Training that saves costs is slightly easier to calculate, but equally important. Here also, it will depend on the type of training. You may be able to calculate reduced technical support calls, installation time, up (or down) time, and so on. Run these analyses as a study; don’t try to run them constantly. There are always factors that influence the data that are beyond your control. If you run it for a shorter period of time, you will more likely be able to manually take out those factors. If you run them for long periods of time, your data may be discredited by one or two events beyond your control.

With both revenue‐generating training and cost‐saving training, you should be looking for opportunities to make these assessments at any time. Solicit the help of technical support leaders, sales leaders, and others. I once had a technical support manager approach me with an opportunity to compare two companies who were embarking on a very similar project. One had invested heavily in training, and the other had not. We followed them through the 3‐month project and found that our return on investment was several hundred times better than what we had been advertising! Of course, not all results are that outstanding, but the ability to measure it and the partnership with other leaders created an opportunity we might otherwise have missed.

Improve Services

This training may be seen as goodwill training. It is the training your company provides just to save face or to make friends in the industry. This is the training that salespeople ask for with a statement like “We need to give them this training because they are the leader in the industry,” or something similar. The truth is that most training that experts put into this category could actually fall into the revenue‐generating category if anyone knew how or took the time to measure it. If possible take that time and find that way. This type of training is fun to do, but hangs by a tenuous thread. When times get tough, goodwill tends to disappear!

Conclusion

Effective product training must be effectively administrated. Many years ago, I worked for a CEO who stated that the receptionist should be the highest paid person in the company. I don’t know if he actually did that (I never asked her!), but his point has always stayed with me. No matter how good your product is, if your customers get a bad first impression, they will be hard to win back.

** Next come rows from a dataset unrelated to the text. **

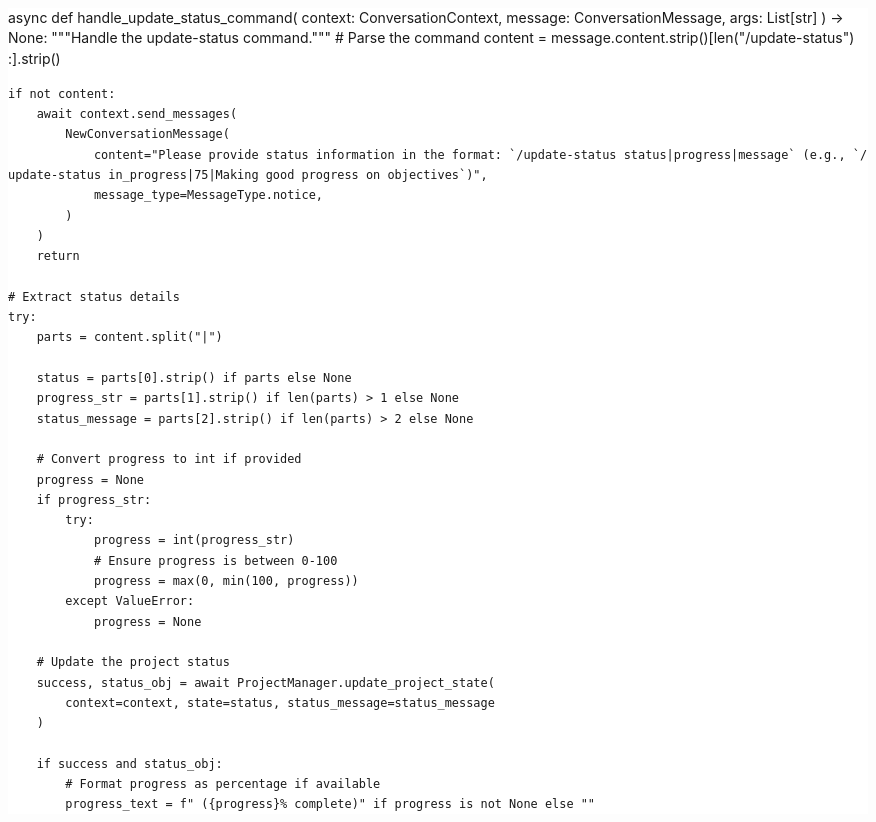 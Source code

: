 
async def handle_update_status_command(
    context: ConversationContext, message: ConversationMessage, args: List[str]
) -> None:
    """Handle the update-status command."""
    # Parse the command
    content = message.content.strip()[len("/update-status") :].strip()

    if not content:
        await context.send_messages(
            NewConversationMessage(
                content="Please provide status information in the format: `/update-status status|progress|message` (e.g., `/update-status in_progress|75|Making good progress on objectives`)",
                message_type=MessageType.notice,
            )
        )
        return

    # Extract status details
    try:
        parts = content.split("|")

        status = parts[0].strip() if parts else None
        progress_str = parts[1].strip() if len(parts) > 1 else None
        status_message = parts[2].strip() if len(parts) > 2 else None

        # Convert progress to int if provided
        progress = None
        if progress_str:
            try:
                progress = int(progress_str)
                # Ensure progress is between 0-100
                progress = max(0, min(100, progress))
            except ValueError:
                progress = None

        # Update the project status
        success, status_obj = await ProjectManager.update_project_state(
            context=context, state=status, status_message=status_message
        )

        if success and status_obj:
            # Format progress as percentage if available
            progress_text = f" ({progress}% complete)" if progress is not None else ""

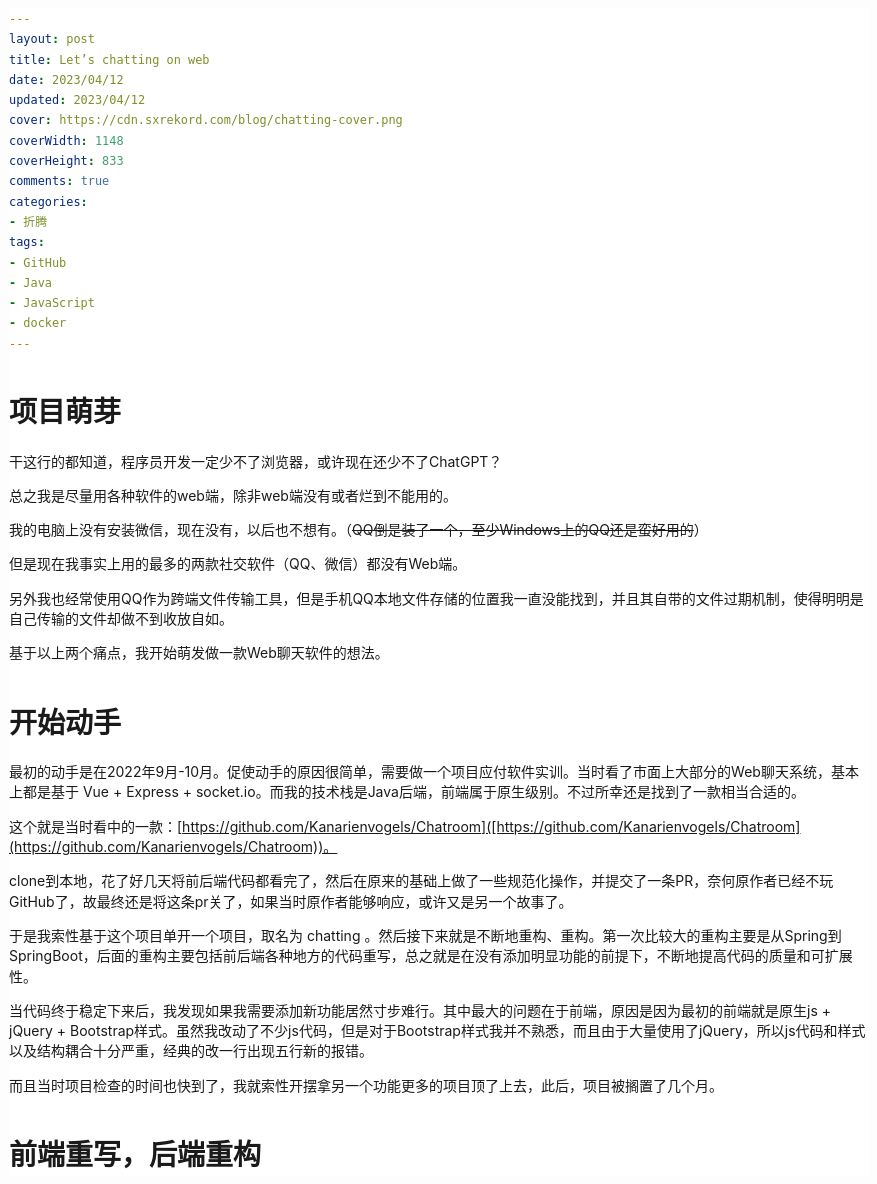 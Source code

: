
 ```yaml
---
layout: post
title: Let’s chatting on web
date: 2023/04/12
updated: 2023/04/12
cover: https://cdn.sxrekord.com/blog/chatting-cover.png
coverWidth: 1148
coverHeight: 833
comments: true
categories:
- 折腾
tags:
- GitHub
- Java
- JavaScript
- docker
---
```



# 项目萌芽

干这行的都知道，程序员开发一定少不了浏览器，或许现在还少不了ChatGPT？

总之我是尽量用各种软件的web端，除非web端没有或者烂到不能用的。

我的电脑上没有安装微信，现在没有，以后也不想有。（~~QQ倒是装了一个，至少Windows上的QQ还是蛮好用的~~）

但是现在我事实上用的最多的两款社交软件（QQ、微信）都没有Web端。

另外我也经常使用QQ作为跨端文件传输工具，但是手机QQ本地文件存储的位置我一直没能找到，并且其自带的文件过期机制，使得明明是自己传输的文件却做不到收放自如。

基于以上两个痛点，我开始萌发做一款Web聊天软件的想法。

# 开始动手

最初的动手是在2022年9月-10月。促使动手的原因很简单，需要做一个项目应付软件实训。当时看了市面上大部分的Web聊天系统，基本上都是基于 Vue + Express + socket.io。而我的技术栈是Java后端，前端属于原生级别。不过所幸还是找到了一款相当合适的。

这个就是当时看中的一款：[https://github.com/Kanarienvogels/Chatroom]([https://github.com/Kanarienvogels/Chatroom](https://github.com/Kanarienvogels/Chatroom))。

clone到本地，花了好几天将前后端代码都看完了，然后在原来的基础上做了一些规范化操作，并提交了一条PR，奈何原作者已经不玩GitHub了，故最终还是将这条pr关了，如果当时原作者能够响应，或许又是另一个故事了。

于是我索性基于这个项目单开一个项目，取名为 chatting 。然后接下来就是不断地重构、重构。第一次比较大的重构主要是从Spring到SpringBoot，后面的重构主要包括前后端各种地方的代码重写，总之就是在没有添加明显功能的前提下，不断地提高代码的质量和可扩展性。

当代码终于稳定下来后，我发现如果我需要添加新功能居然寸步难行。其中最大的问题在于前端，原因是因为最初的前端就是原生js + jQuery + Bootstrap样式。虽然我改动了不少js代码，但是对于Bootstrap样式我并不熟悉，而且由于大量使用了jQuery，所以js代码和样式以及结构耦合十分严重，经典的改一行出现五行新的报错。

而且当时项目检查的时间也快到了，我就索性开摆拿另一个功能更多的项目顶了上去，此后，项目被搁置了几个月。

# 前端重写，后端重构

The same is true with training. Great training can be ruined by bad administration. Good administration can help to cover a multitude of faults. It is important, not just because it makes training look better. It actually makes training better. Hands‐on learning works because it builds on a student’s own experiences. Good administration works when it helps the whole department build on its own collective experiences.

Never underestimate the power of good training administration. You must measure your success in order to be rewarded for them with an even greater training program.

Making It Practical

The administration of a technical training program may seem like a simple or unimportant task. The details of training have implications beyond organization and functionality. Effective administration actually improves the learning possibilities.

  1. In your own words, how does the administration of training affect the learning outcomes?
  2. What are the three things that every learning department must administrate effectively?
  3. What are the three things that must, at minimum, be recorded in any tracking system?

Before you read Chapter 20, “Developing New Product Talent: Effective Mentoring of New and Junior Employees,” answer these two questions.

  1. What have you learned from observing other professionals?
  2. In your own words, why do you think mentoring matters to companies?